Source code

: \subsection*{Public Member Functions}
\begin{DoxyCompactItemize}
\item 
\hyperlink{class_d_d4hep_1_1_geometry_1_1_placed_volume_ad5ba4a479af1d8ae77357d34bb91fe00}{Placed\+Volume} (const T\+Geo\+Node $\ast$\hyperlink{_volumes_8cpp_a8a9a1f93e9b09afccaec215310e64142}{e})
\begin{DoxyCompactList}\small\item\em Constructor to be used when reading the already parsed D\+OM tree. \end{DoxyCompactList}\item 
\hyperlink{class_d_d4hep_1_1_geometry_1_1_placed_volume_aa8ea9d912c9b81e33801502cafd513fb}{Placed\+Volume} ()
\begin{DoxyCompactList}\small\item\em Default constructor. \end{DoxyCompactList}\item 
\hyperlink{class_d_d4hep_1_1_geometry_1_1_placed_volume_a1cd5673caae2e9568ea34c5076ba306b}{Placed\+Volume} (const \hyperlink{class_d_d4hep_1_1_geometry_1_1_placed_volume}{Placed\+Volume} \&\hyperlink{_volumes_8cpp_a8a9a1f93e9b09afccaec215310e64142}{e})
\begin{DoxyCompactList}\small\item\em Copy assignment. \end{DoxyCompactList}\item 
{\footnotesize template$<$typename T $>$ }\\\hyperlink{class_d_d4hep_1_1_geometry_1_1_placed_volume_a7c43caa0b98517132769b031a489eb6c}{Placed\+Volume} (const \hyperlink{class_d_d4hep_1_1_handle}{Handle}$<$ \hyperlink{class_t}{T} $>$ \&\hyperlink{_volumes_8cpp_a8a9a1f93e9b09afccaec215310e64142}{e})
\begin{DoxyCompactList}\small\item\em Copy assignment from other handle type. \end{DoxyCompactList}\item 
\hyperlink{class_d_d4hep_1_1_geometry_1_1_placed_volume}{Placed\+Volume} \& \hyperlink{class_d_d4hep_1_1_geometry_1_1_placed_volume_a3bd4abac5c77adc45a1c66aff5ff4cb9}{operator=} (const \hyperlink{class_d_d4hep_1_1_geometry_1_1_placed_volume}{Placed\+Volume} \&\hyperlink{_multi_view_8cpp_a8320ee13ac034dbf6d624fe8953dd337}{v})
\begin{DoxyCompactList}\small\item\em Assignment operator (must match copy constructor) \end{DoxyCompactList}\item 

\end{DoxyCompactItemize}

...

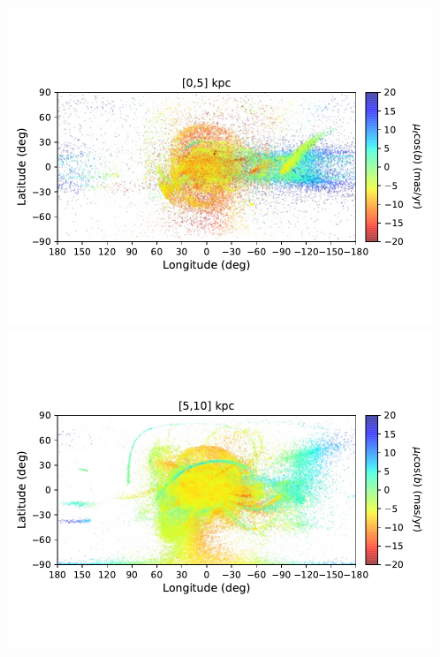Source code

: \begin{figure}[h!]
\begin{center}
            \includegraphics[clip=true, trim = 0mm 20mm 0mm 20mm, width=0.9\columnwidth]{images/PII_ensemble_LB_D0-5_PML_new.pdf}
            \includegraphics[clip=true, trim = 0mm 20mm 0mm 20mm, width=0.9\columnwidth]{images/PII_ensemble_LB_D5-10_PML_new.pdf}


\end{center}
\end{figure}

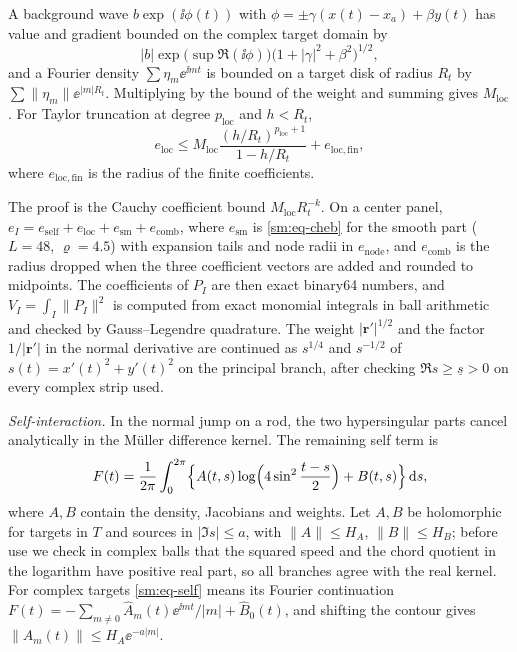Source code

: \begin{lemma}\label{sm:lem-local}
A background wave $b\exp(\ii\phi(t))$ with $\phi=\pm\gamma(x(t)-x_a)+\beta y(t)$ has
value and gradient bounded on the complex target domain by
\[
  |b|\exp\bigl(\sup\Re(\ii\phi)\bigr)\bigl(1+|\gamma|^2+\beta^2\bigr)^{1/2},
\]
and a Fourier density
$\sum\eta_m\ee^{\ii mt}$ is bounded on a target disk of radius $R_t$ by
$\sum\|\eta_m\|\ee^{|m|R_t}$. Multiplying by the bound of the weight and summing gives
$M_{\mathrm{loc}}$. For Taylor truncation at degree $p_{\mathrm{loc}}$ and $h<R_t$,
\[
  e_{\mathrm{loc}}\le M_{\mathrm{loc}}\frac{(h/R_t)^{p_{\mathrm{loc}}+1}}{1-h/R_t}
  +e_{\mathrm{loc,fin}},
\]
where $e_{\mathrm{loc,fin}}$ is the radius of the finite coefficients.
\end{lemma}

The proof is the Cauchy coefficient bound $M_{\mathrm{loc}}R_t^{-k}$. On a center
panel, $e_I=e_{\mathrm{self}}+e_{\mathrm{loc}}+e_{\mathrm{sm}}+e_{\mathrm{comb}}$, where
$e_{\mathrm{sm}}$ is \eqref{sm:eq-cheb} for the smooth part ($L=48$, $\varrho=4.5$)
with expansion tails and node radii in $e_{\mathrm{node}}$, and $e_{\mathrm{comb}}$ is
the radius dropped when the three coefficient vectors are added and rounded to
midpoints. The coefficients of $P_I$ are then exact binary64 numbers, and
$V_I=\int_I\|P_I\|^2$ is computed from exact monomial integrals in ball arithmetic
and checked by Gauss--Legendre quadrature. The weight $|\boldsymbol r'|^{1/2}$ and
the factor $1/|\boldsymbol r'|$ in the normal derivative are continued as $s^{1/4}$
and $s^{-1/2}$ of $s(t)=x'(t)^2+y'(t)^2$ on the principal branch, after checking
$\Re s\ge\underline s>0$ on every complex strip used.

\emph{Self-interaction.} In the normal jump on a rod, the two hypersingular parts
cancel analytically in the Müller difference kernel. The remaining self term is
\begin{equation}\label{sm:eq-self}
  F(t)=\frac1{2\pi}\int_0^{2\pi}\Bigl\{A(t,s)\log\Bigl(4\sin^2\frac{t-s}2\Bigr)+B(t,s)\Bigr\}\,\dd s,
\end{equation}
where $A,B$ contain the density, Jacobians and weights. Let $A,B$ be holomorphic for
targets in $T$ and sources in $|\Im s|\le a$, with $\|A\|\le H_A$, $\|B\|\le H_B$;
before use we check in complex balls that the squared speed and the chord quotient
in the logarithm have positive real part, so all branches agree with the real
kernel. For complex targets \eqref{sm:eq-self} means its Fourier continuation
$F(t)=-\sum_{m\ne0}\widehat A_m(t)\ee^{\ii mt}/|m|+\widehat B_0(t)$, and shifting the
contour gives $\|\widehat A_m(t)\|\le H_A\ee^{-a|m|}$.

▶ [Requirement] Gather each line of the records holding the string "with".

▶ [Written solution]
A background wave $b\exp(\ii\phi(t))$ with $\phi=\pm\gamma(x(t)-x_a)+\beta y(t)$ has
with expansion tails and node radii in $e_{\mathrm{node}}$, and $e_{\mathrm{comb}}$ is
targets in $T$ and sources in $|\Im s|\le a$, with $\|A\|\le H_A$, $\|B\|\le H_B$;
in the logarithm have positive real part, so all branches agree with the real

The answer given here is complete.